L’uso medico della cannabis ha prospettive interessanti. Ma gli studi finora sono ancora troppo pochi per trarre conclusioni sulla sua efficacia e sicurezza, soprattutto “a lungo termine?
Quindi “il discorso è ancora aperto”. Oppure, detta in altri termini, “è un po’ un campo minato“. Parola di Patrizia Hrelia, presidente della Società italiana di Tossicologia (Sitox), che questa mattina all’Accademia delle Scienze di Bologna ha aperto la giornata di studi proprio sulla cannabis terapeutica. “Se ne parla tanto- spiega Hrelia, parlando alla ‘Dire’ a margine del convegno- ma il grande problema è che ci sono pochi studi sull’uso medico della cannabis.

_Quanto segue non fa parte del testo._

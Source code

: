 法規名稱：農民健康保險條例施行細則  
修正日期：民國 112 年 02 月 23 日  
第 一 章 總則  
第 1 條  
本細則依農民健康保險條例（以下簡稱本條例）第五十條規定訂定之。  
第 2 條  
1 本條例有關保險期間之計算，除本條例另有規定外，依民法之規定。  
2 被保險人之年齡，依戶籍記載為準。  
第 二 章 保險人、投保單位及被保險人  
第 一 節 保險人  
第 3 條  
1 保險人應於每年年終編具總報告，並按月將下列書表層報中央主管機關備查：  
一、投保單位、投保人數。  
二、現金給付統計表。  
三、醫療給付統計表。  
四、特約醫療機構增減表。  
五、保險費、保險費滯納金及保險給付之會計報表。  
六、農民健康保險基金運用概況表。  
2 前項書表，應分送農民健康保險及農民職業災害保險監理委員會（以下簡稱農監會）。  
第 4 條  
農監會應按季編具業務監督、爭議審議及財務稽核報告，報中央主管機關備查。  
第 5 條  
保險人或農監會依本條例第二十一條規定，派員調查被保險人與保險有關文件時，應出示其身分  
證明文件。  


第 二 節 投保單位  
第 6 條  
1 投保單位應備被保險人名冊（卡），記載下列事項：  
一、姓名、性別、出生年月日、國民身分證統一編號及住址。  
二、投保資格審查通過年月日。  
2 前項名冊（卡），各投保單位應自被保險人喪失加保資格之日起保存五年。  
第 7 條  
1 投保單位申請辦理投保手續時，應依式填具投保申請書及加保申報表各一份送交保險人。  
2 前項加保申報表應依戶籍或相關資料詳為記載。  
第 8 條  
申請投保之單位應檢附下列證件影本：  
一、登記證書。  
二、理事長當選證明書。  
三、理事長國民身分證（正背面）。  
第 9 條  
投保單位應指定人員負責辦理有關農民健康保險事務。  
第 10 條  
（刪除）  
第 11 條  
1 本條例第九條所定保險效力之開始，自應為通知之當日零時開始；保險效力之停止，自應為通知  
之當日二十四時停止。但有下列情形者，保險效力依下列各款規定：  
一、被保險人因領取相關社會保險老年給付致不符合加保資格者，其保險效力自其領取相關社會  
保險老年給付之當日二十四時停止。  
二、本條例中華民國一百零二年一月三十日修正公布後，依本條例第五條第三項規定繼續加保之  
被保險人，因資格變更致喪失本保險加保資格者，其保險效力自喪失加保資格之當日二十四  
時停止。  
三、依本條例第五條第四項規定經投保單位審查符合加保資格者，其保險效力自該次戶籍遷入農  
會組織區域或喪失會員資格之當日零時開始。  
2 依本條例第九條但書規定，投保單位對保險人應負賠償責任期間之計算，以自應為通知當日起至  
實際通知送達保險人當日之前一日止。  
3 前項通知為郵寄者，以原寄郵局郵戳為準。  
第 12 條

Non c’è ancora un dato sulla tossicità che sia utile a trarre conclusioni sull’efficacia e la sicurezza della sostanza”. Dunque, sottolinea Hrelia, “è un discorso aperto”.
La legge del novembre 2015 che ha dato il via libera agli usi medici della cannabis ha “fortemente standardizzato” sia le preparazioni sia la dispensazione del prodotto, che ad esempio può essere assunto solo con un decotto o con aerosol tramite un vaporizzatore specifico. Inoltre, sono strettamente definiti anche i casi in cui può essere utilizzata la cannabis medica: per la terapia del dolore nei pazienti affetti da sclerosi multipla; contro nausee e vomito causati da chemioterapia, radioterapia e terapie per Hiv; come stimolante dell’appetito nella cachessia, anoressia e malati di Aids; per combattere l’effetto ipotensivo del glaucoma; per contrastare gli spasmi dovuti alla sindrome di Gilles de la Tourette. Definite anche le controindicazioni per adolescenti, persone con disturbi cardio-polmonari, malati epatite e con grave insufficienza renale, oltre a chi ha alle spalle disturbi psichiatrici, abuso di sostanze, tossicodipendenze o terapie con antidepressivi. Va evitata, naturalmente, anche in gravidanza.
Le prospettive terapeutiche della cannabis sono interessanti- afferma Hrelia- ma non c’è un dato certo sul fronte della sicurezza. Non si conoscono gli effetti a lungo termine. E’ un po’ un campo minato, per questo ci vuole chiarezza, formazione e corretta informazione sia agli operatori sia ai cittadini, ai quali in particolare non bisogna creare false speranze perchè la cannabis è un farmaco sintomatico e non curativo”. Finora, continua la presidente della Sitox, “non hanno segnalato effetti tossicologi” derivanti dall’uso medico della cannabis, ma “sul lungo periodo non lo sappiamo. Gli studi sono ancora pochi per avere un quadro completo. Oggi conosciamo soprattutto controindicazioni e interazioni con altri farmaci”.
Il progetto pilota avviato dal ministero nel 2015, che terminerà alla fine del 2017, riguarda il preparato Cannabis FM-2, che ha un basso contenuto di Thc (5-8%), il principio attivo responsabile dei disturbi psicotici legati al consumo della sostanza, e di cannabidiolo (Cbd). La pianta viene coltivata a Firenze, all’interno dell’Istituto chimico militare. “E’ un progetto coraggioso, una scommessa del ministero- aggiunge il farmacologo Gioacchino Calapai dell’Università di Messina, membro del tavolo tecnico dello stesso ministero sulla fitomedicina- fatta un po’ al buio. Anche se i risultati prodotti non hanno finora fornito risposte esaustive, è evidente che l’uso a lungo termine della cannabis produce un deficit nell’apprendimento, che si riflette sull’iter e sul rendimento negli studi”. Sulla questione ci sono però “studi contrastanti”, perchè alcune ricerche sostengono ad esempio che “l’effetto non sia irreversibile”. Per questo, insiste Calapai, “è importante investigare sulle modalità di somministrazione alternative al fumo per mitigare i danni, sull’efficacia e la sicurezza delle preparazioni e sul ruolo dei principi attivi Thc e Cbd”.